### Input records
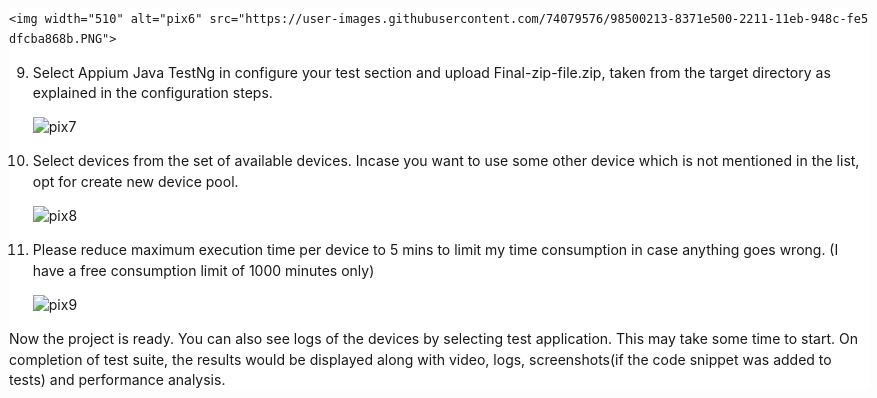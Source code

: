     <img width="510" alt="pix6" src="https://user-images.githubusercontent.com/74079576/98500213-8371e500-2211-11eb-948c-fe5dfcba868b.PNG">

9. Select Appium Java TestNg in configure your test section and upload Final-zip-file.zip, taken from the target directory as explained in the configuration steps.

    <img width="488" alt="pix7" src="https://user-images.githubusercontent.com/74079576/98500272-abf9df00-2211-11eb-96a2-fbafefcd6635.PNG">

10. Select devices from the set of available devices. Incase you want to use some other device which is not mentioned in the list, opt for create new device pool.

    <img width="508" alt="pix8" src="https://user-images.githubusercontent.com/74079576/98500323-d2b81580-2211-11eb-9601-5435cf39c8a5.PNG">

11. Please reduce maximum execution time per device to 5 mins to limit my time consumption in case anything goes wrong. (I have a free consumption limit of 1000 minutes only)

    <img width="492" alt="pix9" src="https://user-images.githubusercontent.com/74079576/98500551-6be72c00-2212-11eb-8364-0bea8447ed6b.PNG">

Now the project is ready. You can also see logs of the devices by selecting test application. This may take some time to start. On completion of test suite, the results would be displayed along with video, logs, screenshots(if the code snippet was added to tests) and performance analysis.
######
### Input records
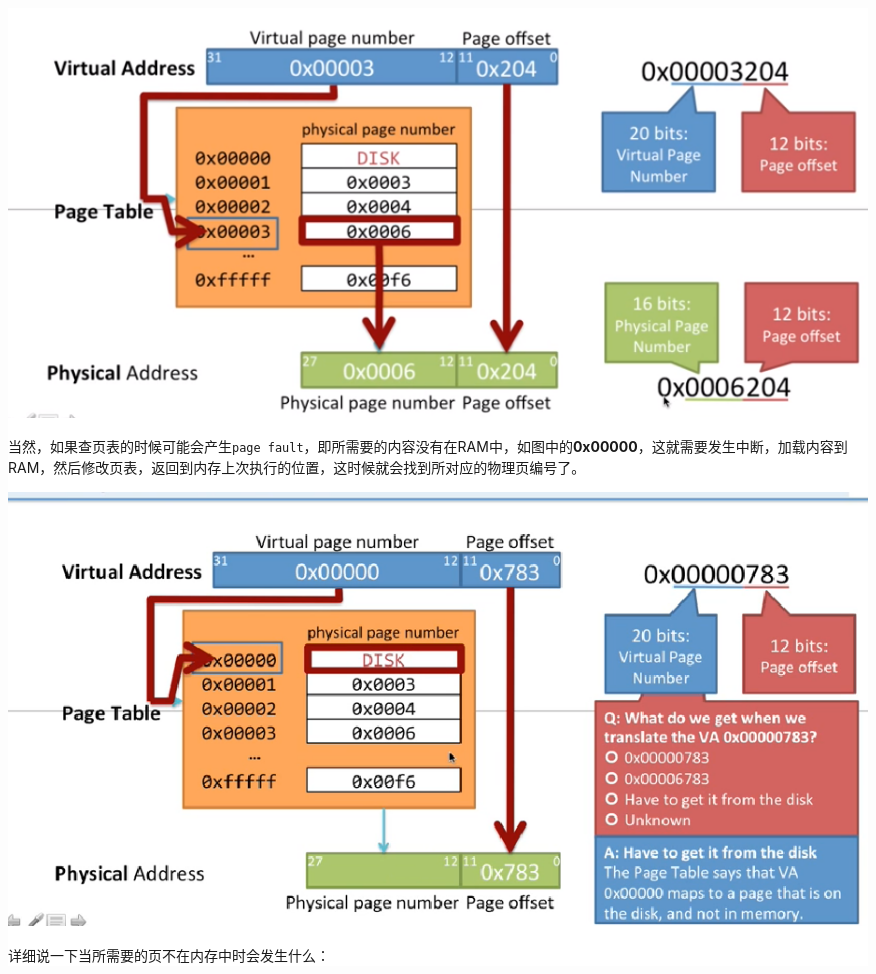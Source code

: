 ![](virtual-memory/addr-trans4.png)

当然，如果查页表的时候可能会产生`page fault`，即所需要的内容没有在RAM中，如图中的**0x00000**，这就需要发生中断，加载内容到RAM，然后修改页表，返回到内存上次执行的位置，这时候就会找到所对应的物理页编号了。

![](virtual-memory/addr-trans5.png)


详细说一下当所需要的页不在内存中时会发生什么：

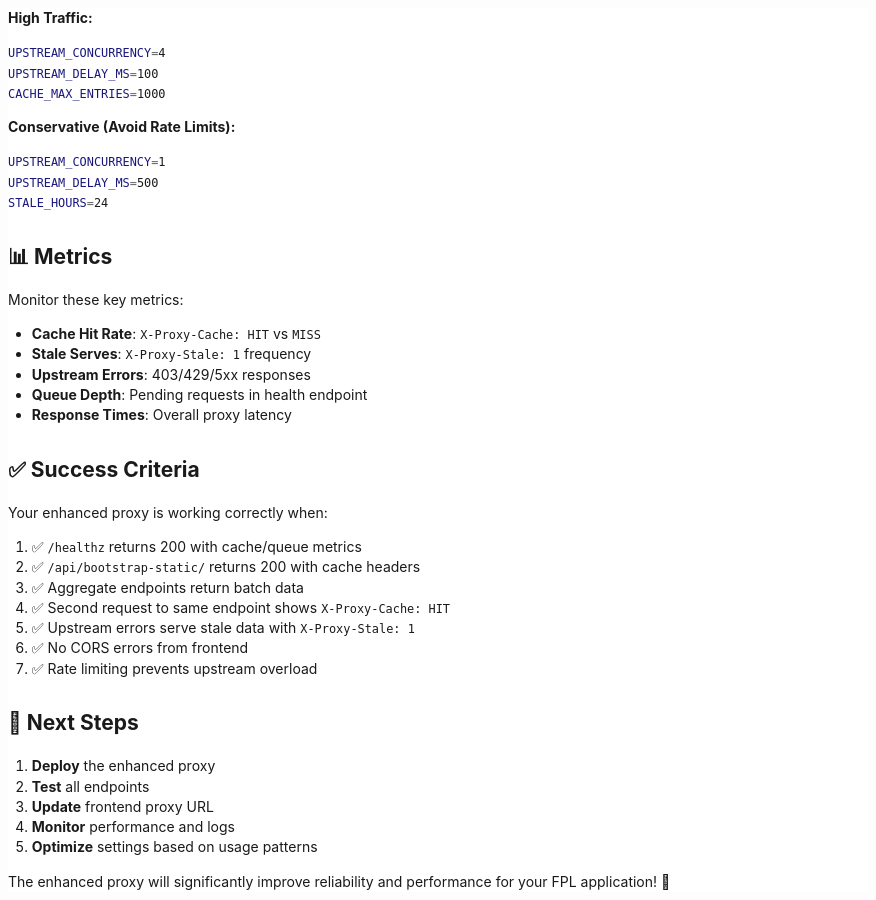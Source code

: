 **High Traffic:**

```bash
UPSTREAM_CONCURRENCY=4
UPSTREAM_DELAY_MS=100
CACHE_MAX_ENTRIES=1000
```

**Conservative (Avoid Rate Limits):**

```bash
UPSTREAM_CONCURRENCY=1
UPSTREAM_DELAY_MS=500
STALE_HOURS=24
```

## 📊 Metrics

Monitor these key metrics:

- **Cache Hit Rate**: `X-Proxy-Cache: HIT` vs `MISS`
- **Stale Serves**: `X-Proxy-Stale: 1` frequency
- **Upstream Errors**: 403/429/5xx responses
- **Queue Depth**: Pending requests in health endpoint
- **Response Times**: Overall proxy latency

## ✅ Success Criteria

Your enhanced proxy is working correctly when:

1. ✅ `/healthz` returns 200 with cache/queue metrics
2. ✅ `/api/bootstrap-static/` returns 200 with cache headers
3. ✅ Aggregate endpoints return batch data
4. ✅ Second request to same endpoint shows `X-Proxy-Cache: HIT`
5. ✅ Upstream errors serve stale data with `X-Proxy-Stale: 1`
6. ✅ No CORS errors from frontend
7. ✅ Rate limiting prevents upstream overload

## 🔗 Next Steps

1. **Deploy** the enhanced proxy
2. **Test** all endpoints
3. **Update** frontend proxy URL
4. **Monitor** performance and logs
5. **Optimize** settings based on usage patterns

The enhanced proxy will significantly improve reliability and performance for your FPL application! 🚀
######
• Task to carry out:
Output should match, line for line, the stretch of the material above from the line holding "1. **Deploy** the enhanced proxy" through the line holding "The enhanced proxy will".

• Output of the exercise:
1. **Deploy** the enhanced proxy
2. **Test** all endpoints
3. **Update** frontend proxy URL
4. **Monitor** performance and logs
5. **Optimize** settings based on usage patterns

The enhanced proxy will significantly improve reliability and performance for your FPL application! 🚀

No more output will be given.